Usta ufak bir baş sallama…
“Merhabalar nedir soru…”

Adam tez canlı bir hararetle ustanın sözünü kest…
“Bizim mutfak tezgahının üzerini işte nedense su basıyor sürekli yani bazen taşıyo falan yerlere dökülüyo… Ben baktım ama yok, bulamadık nerden geliyo su buraya da doluyo.”

“Tamam, bakayım ben bi… Ne… Ne kadardır böyle?”

“İşte bi hafta olmadı yani… Bakın siz de bi.”

Usta teşhis için ön materyallerini topladığını düşünerek işe koyuldu, yaklaşık çeyrek saat sonra bir kanıya varamadığını ifade etti ve ayrıldı. Kapının kapanmasıy… Yalnız kalan çift, tatminsizce salona süründü ve alırken çok mutlu oldukları koltuklara karşılıklı oturdular.
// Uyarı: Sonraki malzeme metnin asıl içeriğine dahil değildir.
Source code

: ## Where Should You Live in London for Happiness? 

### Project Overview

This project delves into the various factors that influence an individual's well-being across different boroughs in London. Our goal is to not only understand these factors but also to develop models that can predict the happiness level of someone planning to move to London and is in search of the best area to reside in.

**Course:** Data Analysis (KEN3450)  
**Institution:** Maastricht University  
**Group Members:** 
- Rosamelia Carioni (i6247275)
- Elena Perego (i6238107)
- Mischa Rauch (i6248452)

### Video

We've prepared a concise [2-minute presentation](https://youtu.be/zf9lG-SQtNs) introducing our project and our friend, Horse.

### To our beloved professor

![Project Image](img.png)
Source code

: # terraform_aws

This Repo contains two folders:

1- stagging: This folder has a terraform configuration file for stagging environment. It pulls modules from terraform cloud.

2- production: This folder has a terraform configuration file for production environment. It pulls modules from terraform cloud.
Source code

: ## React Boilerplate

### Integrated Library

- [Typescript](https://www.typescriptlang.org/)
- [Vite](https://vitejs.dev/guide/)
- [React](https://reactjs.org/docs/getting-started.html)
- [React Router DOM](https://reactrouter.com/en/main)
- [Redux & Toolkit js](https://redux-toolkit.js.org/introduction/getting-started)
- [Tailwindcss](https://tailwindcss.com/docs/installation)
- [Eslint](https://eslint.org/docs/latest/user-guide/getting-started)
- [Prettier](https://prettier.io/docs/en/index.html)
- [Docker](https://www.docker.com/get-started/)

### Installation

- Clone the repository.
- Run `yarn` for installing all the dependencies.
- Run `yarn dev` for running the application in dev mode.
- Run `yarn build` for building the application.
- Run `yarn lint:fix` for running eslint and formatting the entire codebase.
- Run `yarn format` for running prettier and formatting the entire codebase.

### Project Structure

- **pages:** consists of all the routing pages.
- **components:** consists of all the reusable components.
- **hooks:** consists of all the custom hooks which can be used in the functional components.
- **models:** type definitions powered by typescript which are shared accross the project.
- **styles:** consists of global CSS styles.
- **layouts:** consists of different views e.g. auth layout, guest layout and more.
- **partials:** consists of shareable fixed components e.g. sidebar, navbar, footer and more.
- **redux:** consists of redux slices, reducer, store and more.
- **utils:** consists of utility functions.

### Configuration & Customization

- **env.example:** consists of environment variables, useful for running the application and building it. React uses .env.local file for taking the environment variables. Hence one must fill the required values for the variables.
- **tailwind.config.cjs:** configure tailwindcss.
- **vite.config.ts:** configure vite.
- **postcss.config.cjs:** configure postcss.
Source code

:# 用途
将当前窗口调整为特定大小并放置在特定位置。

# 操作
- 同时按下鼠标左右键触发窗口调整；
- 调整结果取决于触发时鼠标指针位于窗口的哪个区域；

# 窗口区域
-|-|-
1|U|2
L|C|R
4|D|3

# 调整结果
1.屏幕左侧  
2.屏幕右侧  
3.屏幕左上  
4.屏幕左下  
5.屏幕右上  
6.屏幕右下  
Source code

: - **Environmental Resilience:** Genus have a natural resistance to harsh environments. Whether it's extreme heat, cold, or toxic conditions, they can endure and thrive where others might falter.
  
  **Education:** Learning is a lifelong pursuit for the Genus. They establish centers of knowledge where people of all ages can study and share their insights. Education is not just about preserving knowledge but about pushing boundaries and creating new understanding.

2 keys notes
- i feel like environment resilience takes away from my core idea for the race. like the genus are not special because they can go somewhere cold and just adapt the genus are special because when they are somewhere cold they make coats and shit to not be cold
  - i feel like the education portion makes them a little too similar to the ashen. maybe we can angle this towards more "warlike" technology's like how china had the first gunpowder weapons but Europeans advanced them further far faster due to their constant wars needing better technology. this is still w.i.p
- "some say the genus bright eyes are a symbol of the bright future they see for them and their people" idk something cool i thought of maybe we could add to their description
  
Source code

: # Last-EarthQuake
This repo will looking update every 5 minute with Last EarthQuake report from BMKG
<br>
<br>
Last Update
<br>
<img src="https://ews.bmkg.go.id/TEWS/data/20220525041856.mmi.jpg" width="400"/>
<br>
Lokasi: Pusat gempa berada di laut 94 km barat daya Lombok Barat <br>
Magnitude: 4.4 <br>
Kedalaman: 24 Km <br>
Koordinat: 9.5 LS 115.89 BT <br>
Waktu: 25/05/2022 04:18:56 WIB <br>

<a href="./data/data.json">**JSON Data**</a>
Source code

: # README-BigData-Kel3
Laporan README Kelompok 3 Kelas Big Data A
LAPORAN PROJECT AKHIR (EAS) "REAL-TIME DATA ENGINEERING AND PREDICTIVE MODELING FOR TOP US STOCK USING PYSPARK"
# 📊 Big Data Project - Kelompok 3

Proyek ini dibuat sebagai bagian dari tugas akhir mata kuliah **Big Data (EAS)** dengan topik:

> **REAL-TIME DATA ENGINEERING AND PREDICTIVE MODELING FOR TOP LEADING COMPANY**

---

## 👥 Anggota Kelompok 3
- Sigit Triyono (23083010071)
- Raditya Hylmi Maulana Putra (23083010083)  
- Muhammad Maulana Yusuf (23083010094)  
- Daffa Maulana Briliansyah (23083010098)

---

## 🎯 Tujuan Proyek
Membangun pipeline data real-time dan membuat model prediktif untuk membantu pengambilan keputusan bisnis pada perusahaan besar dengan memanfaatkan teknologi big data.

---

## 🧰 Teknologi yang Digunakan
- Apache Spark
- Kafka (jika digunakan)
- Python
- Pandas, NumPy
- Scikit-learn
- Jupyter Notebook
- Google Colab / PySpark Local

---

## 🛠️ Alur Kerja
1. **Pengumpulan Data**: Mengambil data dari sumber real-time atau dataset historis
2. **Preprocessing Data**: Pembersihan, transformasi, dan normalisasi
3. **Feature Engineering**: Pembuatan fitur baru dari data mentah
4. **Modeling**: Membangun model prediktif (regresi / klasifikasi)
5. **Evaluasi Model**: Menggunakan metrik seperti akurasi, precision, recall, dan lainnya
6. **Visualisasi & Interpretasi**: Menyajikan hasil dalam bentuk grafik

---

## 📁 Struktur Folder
Soğuk, donuk bir sessizlik içinde gizlice birbirlerini süzüyorlardı. Yüzlere kayrılan gözler denkleşince hızlıca kaçırıp yere bakıyorlardı. Bu sevimsiz durgunluk esnasında, kadının içinde nedensiz bir şekilde sevgilisine karşı ani, keskin ve şiddetli bir iğrenme peyda oldu. Bundan rahatsız oldu, bastırmak için olsa gerek erkek arkadaşına se…

“K… Kenan.”

Kenan, kadının yüzündeki iğrenmeyi sezmiş gibi düşük bir surat ile kafasının kaldırdı:
“Efendim.”

“Rutubet falan mı acaba? Hani ne biliyim su olur mu o kadar ki yani?
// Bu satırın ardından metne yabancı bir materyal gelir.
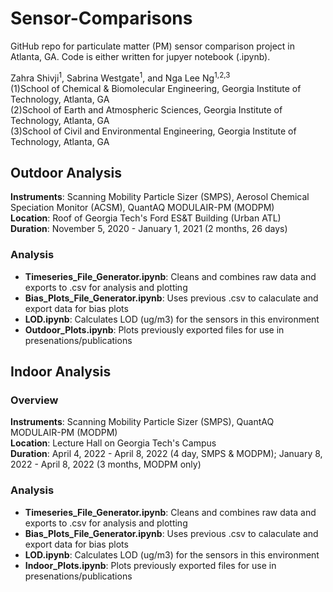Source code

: # Sensor-Comparisons
GitHub repo for particulate matter (PM) sensor comparison project in Atlanta, GA. Code is either written for jupyer notebook (.ipynb).  
  
Zahra Shivji<sup>1</sup>, Sabrina Westgate<sup>1</sup>, and Nga Lee Ng<sup>1,2,3</sup>  
(1)School of Chemical & Biomolecular Engineering, Georgia Institute of Technology, Atlanta, GA  
(2)School of Earth and Atmospheric Sciences, Georgia Institute of Technology, Atlanta, GA  
(3)School of Civil and Environmental Engineering, Georgia Institute of Technology, Atlanta, GA  

## Outdoor Analysis
**Instruments**: Scanning Mobility Particle Sizer (SMPS), Aerosol Chemical Speciation Monitor (ACSM), QuantAQ MODULAIR-PM (MODPM)  
**Location**: Roof of Georgia Tech's Ford ES&T Building (Urban ATL)  
**Duration**: November 5, 2020 - January 1, 2021 (2 months, 26 days)  

### Analysis  
* **Timeseries_File_Generator.ipynb**: Cleans and combines raw data and exports to .csv for analysis and plotting  
* **Bias_Plots_File_Generator.ipynb**: Uses previous .csv to calaculate and export data for bias plots  
* **LOD.ipynb**: Calculates LOD (ug/m3) for the sensors in this environment  
* **Outdoor_Plots.ipynb**: Plots previously exported files for use in presenations/publications

## Indoor Analysis  
### Overview
**Instruments**: Scanning Mobility Particle Sizer (SMPS), QuantAQ MODULAIR-PM (MODPM)  
**Location**: Lecture Hall on Georgia Tech's Campus  
**Duration**: April 4, 2022 - April 8, 2022 (4 day, SMPS & MODPM); January 8, 2022 - April 8, 2022 (3 months, MODPM only)  

### Analysis
* **Timeseries_File_Generator.ipynb**: Cleans and combines raw data and exports to .csv for analysis and plotting  
* **Bias_Plots_File_Generator.ipynb**: Uses previous .csv to calaculate and export data for bias plots  
* **LOD.ipynb**: Calculates LOD (ug/m3) for the sensors in this environment  
* **Indoor_Plots.ipynb**: Plots previously exported files for use in presenations/publications


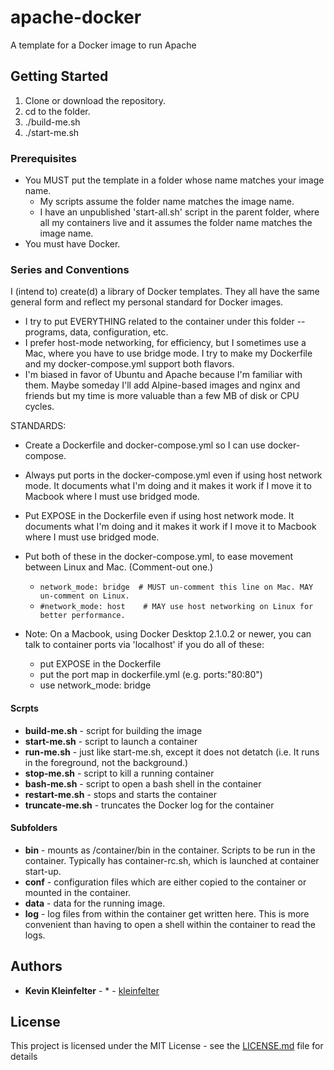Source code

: # apache-docker

A template for a Docker image to run Apache

## Getting Started

1. Clone or download the repository. 
2. cd to the folder.
3. ./build-me.sh
3. ./start-me.sh

### Prerequisites

* You MUST put the template in a folder whose name matches your image name.
    * My scripts assume the folder name matches the image name.
    * I have an unpublished 'start-all.sh' script in the parent folder, where all my containers live and it assumes the folder name matches the image name.
* You must have Docker.

### Series and Conventions

I (intend to) create(d) a library of Docker templates.  They all have the same general form and reflect my personal standard for Docker images. 

* I try to put EVERYTHING related to the container under this folder -- programs, data, configuration, etc.
* I prefer host-mode networking, for efficiency, but I sometimes use a Mac, where you have to use bridge mode. I try to make my Dockerfile and my docker-compose.yml support both flavors.
* I'm biased in favor of Ubuntu and Apache because I'm familiar with them.  Maybe someday I'll add Alpine-based images and nginx and friends but my time is more valuable than a few MB of disk or CPU cycles.

STANDARDS:

* Create a Dockerfile and docker-compose.yml so I can use docker-compose.
* Always put ports in the docker-compose.yml even if using host network mode. It documents what I'm doing and it makes it work if I move it to Macbook where I must use bridged mode.
* Put EXPOSE in the Dockerfile even if using host network mode. It documents what I'm doing and it makes it work if I move it to Macbook where I must use bridged mode.
* Put both of these in the docker-compose.yml, to ease movement between Linux and Mac.  (Comment-out one.)
    * `network_mode: bridge  # MUST un-comment this line on Mac. MAY un-comment on Linux.`
    * `#network_mode: host    # MAY use host networking on Linux for better performance.`

* Note: On a Macbook, using Docker Desktop 2.1.0.2 or newer, you can talk to container ports via 'localhost' if you  do all of these:
    * put EXPOSE in the Dockerfile
    * put the port map in dockerfile.yml (e.g. ports:"80:80")
    * use network_mode: bridge

#### Scrpts

* **build-me.sh** - script for building the image
* **start-me.sh** - script to launch a container
* **run-me.sh**   - just like start-me.sh, except it does not detatch (i.e. It runs in the foreground, not the background.)
* **stop-me.sh**  - script to kill a running container
* **bash-me.sh**  - script to open a bash shell in the container
* **restart-me.sh** - stops and starts the container
* **truncate-me.sh** - truncates the Docker log for the container

#### Subfolders

* **bin**  - mounts as /container/bin in the container.  Scripts to be run in the container.  Typically has container-rc.sh, which is launched at container start-up.
* **conf** - configuration files which are either copied to the container or mounted in the container.
* **data** - data for the running image.
* **log**  - log files from within the container get written here. This is more convenient than having to open a shell within the container to read the logs.

## Authors

* **Kevin Kleinfelter** - * - [kleinfelter](https://github.com/kleinfelter)

## License

This project is licensed under the MIT License - see the [LICENSE.md](LICENSE.md) file for details


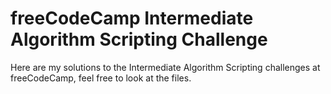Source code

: # freeCodeCamp Intermediate Algorithm Scripting Challenge

Here are my solutions to the Intermediate Algorithm Scripting challenges at freeCodeCamp, feel free to look at the files. 
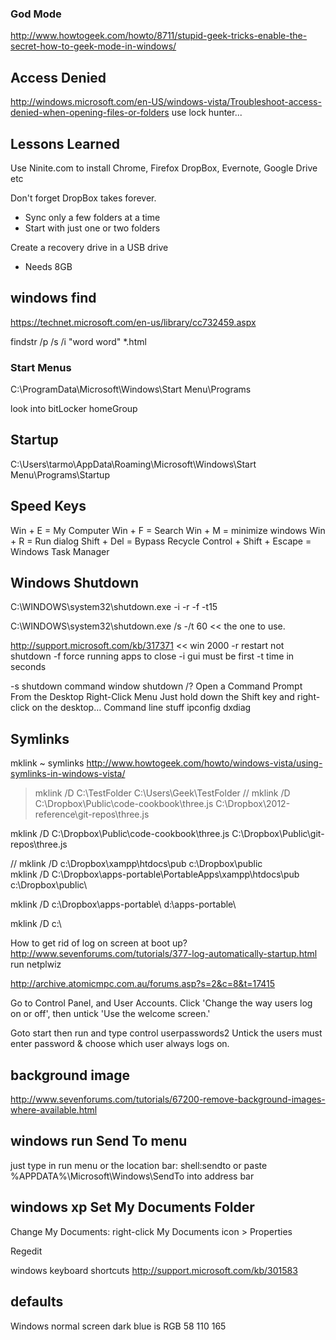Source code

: 

### God Mode
http://www.howtogeek.com/howto/8711/stupid-geek-tricks-enable-the-secret-how-to-geek-mode-in-windows/

## Access Denied
http://windows.microsoft.com/en-US/windows-vista/Troubleshoot-access-denied-when-opening-files-or-folders 
use lock hunter...


## Lessons Learned
Use Ninite.com to install Chrome, Firefox DropBox, Evernote, Google Drive etc

Don't forget DropBox takes forever. 
* Sync only a few folders at a time
* Start with just one or two folders

Create a recovery drive in a USB drive
* Needs 8GB



## windows find

https://technet.microsoft.com/en-us/library/cc732459.aspx


findstr /p /s /i "word word"  *.html


### Start Menus
C:\ProgramData\Microsoft\Windows\Start Menu\Programs

look into
bitLocker
homeGroup

## Startup

C:\Users\tarmo\AppData\Roaming\Microsoft\Windows\Start Menu\Programs\Startup


## Speed Keys
Win + E = My Computer
Win + F = Search
Win + M = minimize windows
Win + R = Run dialog
Shift + Del = Bypass Recycle
Control + Shift + Escape = Windows Task Manager

## Windows Shutdown
C:\WINDOWS\system32\shutdown.exe -i -r -f -t15

C:\WINDOWS\system32\shutdown.exe /s -/t 60 << the one to use.

http://support.microsoft.com/kb/317371  << win 2000
-r restart not shutdown
-f force running apps to close
-i gui must be first
-t time in seconds

-s shutdown
command window shutdown /?
Open a Command Prompt From the Desktop Right-Click Menu
Just hold down the Shift key and right-click on the desktop…
Command line stuff
ipconfig
dxdiag


## Symlinks

mklink ~ symlinks
http://www.howtogeek.com/howto/windows-vista/using-symlinks-in-windows-vista/ 


> mklink /D C:\TestFolder C:\Users\Geek\TestFolder
// mklink /D C:\Dropbox\Public\code-cookbook\three.js C:\Dropbox\2012-reference\git-repos\three.js

mklink /D C:\Dropbox\Public\code-cookbook\three.js C:\Dropbox\Public\git-repos\three.js

// mklink /D  c:\Dropbox\xampp\htdocs\pub c:\Dropbox\public\
mklink /D C:\Dropbox\apps-portable\PortableApps\xampp\htdocs\pub c:\Dropbox\public\

mklink /D c:\Dropbox\apps-portable\ d:\apps-portable\ 


mklink /D c:\

How to get rid of log on screen at boot up?
http://www.sevenforums.com/tutorials/377-log-automatically-startup.html
run netplwiz

http://archive.atomicmpc.com.au/forums.asp?s=2&c=8&t=17415

Go to Control Panel, and User Accounts. Click 'Change the way users log on or off', then untick 'Use the welcome screen.'

Goto start then run and type control userpasswords2
Untick the users must enter password & choose which user always logs on.

## background image
http://www.sevenforums.com/tutorials/67200-remove-background-images-where-available.html

## windows run Send To menu
just type in run menu or the location bar: shell:sendto
or paste %APPDATA%\Microsoft\Windows\SendTo into address bar

## windows xp Set My Documents Folder
Change My Documents: right-click My Documents icon > Properties

Regedit

windows keyboard shortcuts
http://support.microsoft.com/kb/301583

## defaults
Windows normal screen dark blue is RGB 58 110 165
“Bilmem belki… Ama sanmam o kadar yani Melis.”

Melis o nahoş duyguyu örtemediğini fark etti, kendini şevklendirmeye çalışarak konuyu değiştirdi:
“Konuştum bizimkilerle yarın akşama geliyolar bak hazırlık yapalım.”

“Ha iyi… Kimler geliyor şimdi en son?”

“Ay işte bizim kızlar, Erdem, Erdeminki… Ee… Yine Erdem’in arkadaşı bi adam. Taha var. Dur bak kaç oldu, heh işte. Aa bak bi de sana diyodum ya sinemada bi çocuk vardı. Ay bizim kızlar tanışmıştı hani onla benden sonra, numarasını falan almışlar o da geliyo heralde.”
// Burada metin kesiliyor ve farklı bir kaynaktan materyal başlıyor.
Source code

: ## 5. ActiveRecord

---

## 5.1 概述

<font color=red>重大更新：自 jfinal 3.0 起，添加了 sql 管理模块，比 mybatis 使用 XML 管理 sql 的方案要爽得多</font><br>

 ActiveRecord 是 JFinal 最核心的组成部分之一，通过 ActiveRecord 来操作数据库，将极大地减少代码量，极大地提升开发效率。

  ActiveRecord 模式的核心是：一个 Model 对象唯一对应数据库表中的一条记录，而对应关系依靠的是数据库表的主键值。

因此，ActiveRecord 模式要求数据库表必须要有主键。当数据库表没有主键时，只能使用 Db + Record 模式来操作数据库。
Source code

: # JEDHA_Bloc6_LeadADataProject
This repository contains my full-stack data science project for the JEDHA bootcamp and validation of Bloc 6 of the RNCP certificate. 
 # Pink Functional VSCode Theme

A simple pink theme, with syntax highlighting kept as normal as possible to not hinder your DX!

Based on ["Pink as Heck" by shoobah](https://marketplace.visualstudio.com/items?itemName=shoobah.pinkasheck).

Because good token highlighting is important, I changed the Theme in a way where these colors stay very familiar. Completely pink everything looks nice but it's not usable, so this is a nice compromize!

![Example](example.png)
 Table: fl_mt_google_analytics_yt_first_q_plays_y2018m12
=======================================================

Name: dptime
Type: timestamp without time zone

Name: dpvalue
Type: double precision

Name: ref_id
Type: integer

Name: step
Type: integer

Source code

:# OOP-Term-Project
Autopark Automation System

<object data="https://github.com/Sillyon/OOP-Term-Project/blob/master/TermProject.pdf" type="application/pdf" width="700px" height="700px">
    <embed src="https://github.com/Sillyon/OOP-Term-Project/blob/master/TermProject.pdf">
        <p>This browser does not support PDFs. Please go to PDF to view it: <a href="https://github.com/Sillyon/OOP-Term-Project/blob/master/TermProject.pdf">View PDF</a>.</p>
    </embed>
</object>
Kenan ölü ifadesizliğinde:
“Çoğunu bilmiyom.”

“Olsun bak onlar da bilmiyo.”

“Kimler?”

“Ne kimler?”

Kenan Melis’in yüzüne baktı, kız arkadaşının alay olamayacak ciddiliğini gördü ve yutkundu. Evini süzdü, bir babanın oğluna yabancılaşması gibi eşyaları, eşini ve kendini garipsedi. Mezbahadaki başına ne geleceğini bilen sığırlara, hayvanlara benzer şekilde yüreği yanıyordu fakat karşı koyamıyordu. Ama bu durum uzun sürmedi, sıkıntılara aşina değildi ve de ahmaktı.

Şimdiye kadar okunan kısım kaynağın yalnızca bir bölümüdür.